The process of in vitro embryonic stem cell differentiation and embryoid body development was monitored using a panel of antibodies against surface markers traditionally associated with embryonic tissue (Forssman, SSEA‐1) and hematopoietic progenitor cells (Fall‐3, HSA, Sca‐1, Thy‐1.2, ER‐MP12, CD45, AA4.1, and c‐kit). All markers with the exception of CD45 and AA4.1 were initially detected in cultures of undifferentiated ES cells. During the first 11 days of differentiation, distinct and reproducible patterns of surface expression were observed for each marker. Using the kinetic display of surface markers as a gauge of differentiation, perturbations in embryoid body development were detected in cultures supplemented with interleukin‐11, a gp130‐activating cytokine thought to affect embryonic stem cell differentiation.

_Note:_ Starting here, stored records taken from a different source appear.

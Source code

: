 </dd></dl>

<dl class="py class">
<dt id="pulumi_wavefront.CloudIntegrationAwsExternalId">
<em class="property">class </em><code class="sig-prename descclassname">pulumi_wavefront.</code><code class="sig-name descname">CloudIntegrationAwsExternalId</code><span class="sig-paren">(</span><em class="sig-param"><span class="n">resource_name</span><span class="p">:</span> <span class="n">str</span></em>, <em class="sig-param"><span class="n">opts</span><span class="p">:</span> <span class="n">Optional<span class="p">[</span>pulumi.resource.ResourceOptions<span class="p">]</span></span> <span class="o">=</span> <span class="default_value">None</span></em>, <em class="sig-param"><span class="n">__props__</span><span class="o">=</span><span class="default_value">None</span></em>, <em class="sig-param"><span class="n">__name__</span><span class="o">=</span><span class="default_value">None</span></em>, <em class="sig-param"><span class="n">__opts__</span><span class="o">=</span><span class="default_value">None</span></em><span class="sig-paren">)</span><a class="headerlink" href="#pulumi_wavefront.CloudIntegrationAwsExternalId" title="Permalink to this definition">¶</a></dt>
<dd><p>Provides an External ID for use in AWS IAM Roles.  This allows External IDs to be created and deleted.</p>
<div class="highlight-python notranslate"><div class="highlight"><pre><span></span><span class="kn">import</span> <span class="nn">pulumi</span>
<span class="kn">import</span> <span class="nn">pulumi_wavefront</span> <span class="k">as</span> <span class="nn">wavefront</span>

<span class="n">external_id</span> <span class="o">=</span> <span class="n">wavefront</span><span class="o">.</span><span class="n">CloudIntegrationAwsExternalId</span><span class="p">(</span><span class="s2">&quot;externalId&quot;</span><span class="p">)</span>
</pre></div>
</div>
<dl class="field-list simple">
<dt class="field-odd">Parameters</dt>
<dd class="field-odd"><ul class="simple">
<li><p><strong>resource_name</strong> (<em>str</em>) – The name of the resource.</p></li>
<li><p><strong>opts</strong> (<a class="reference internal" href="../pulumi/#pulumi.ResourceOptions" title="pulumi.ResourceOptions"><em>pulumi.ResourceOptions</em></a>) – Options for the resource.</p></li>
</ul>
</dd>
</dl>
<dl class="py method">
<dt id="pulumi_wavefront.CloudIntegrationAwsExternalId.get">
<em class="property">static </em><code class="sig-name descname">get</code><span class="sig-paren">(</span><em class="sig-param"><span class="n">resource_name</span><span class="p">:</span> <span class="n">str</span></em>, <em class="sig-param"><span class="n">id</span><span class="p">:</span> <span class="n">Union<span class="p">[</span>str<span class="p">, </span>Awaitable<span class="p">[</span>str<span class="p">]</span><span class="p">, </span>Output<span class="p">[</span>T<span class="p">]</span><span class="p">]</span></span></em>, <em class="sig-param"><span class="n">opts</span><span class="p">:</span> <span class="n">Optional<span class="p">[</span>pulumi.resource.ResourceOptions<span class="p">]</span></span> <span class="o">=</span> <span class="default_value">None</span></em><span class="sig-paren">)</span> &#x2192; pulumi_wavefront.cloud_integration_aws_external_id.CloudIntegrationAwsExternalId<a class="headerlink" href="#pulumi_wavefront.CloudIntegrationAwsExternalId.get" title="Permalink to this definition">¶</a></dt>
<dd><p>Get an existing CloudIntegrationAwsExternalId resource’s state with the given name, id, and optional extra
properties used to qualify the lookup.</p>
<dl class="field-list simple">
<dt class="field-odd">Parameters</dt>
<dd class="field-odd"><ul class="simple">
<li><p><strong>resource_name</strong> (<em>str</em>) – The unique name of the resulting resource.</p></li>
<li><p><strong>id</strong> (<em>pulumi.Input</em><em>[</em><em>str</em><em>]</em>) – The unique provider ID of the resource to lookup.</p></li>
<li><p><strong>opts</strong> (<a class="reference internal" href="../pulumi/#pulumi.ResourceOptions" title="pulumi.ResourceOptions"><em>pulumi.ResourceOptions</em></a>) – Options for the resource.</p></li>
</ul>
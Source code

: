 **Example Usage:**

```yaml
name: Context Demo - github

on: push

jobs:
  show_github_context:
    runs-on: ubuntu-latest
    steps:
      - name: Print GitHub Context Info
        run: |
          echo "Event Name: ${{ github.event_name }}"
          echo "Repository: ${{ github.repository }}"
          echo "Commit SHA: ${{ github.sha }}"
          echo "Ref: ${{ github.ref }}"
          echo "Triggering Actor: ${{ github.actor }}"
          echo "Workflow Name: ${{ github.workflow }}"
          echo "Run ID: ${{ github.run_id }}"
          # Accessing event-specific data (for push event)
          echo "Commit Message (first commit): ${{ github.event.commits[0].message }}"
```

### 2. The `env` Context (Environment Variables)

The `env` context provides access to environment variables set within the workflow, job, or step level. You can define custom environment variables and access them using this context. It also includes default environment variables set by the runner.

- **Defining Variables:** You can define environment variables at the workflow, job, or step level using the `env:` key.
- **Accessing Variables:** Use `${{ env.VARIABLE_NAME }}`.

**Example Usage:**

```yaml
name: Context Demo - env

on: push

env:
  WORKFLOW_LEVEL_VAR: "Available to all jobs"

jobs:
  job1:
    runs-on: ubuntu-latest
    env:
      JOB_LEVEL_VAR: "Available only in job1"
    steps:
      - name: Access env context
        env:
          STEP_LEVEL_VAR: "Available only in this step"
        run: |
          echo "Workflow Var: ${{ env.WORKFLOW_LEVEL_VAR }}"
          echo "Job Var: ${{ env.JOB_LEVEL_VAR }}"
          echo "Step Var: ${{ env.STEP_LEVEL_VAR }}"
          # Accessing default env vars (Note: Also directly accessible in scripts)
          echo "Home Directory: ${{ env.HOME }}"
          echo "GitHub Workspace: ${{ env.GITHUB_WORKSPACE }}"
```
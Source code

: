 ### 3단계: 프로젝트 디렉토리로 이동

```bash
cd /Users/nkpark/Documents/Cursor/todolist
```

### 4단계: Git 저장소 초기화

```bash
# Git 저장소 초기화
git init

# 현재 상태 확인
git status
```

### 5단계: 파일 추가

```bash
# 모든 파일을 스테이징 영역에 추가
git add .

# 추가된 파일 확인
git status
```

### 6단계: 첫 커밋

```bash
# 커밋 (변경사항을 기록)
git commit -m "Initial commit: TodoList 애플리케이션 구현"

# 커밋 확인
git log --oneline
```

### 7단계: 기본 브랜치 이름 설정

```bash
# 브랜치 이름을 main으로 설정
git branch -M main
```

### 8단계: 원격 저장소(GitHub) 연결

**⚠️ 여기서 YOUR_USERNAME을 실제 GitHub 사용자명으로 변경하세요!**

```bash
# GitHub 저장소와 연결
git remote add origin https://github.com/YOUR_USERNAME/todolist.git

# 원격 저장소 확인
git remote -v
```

In the absence of exogenous cytokines, microbead immunoselected day 7 c‐kit, ER‐MP12, and CD45‐positive embryoid body cells were enriched for hematopoietic progenitors as detected by methylcellulose colony assays, while no significant enrichment of hematopoietic progenitors was observed with Sca‐1, Thy‐1.2, Fall‐3, and Forssman‐immunoselected cells. These results indicate that the process of early embryoid body development is associated with a programmed sequence of cell surface marker display, concomitant with the development of phenotypically definable embryonic cell lineages. J. Cell. Physiol. 171:104–115, 1997.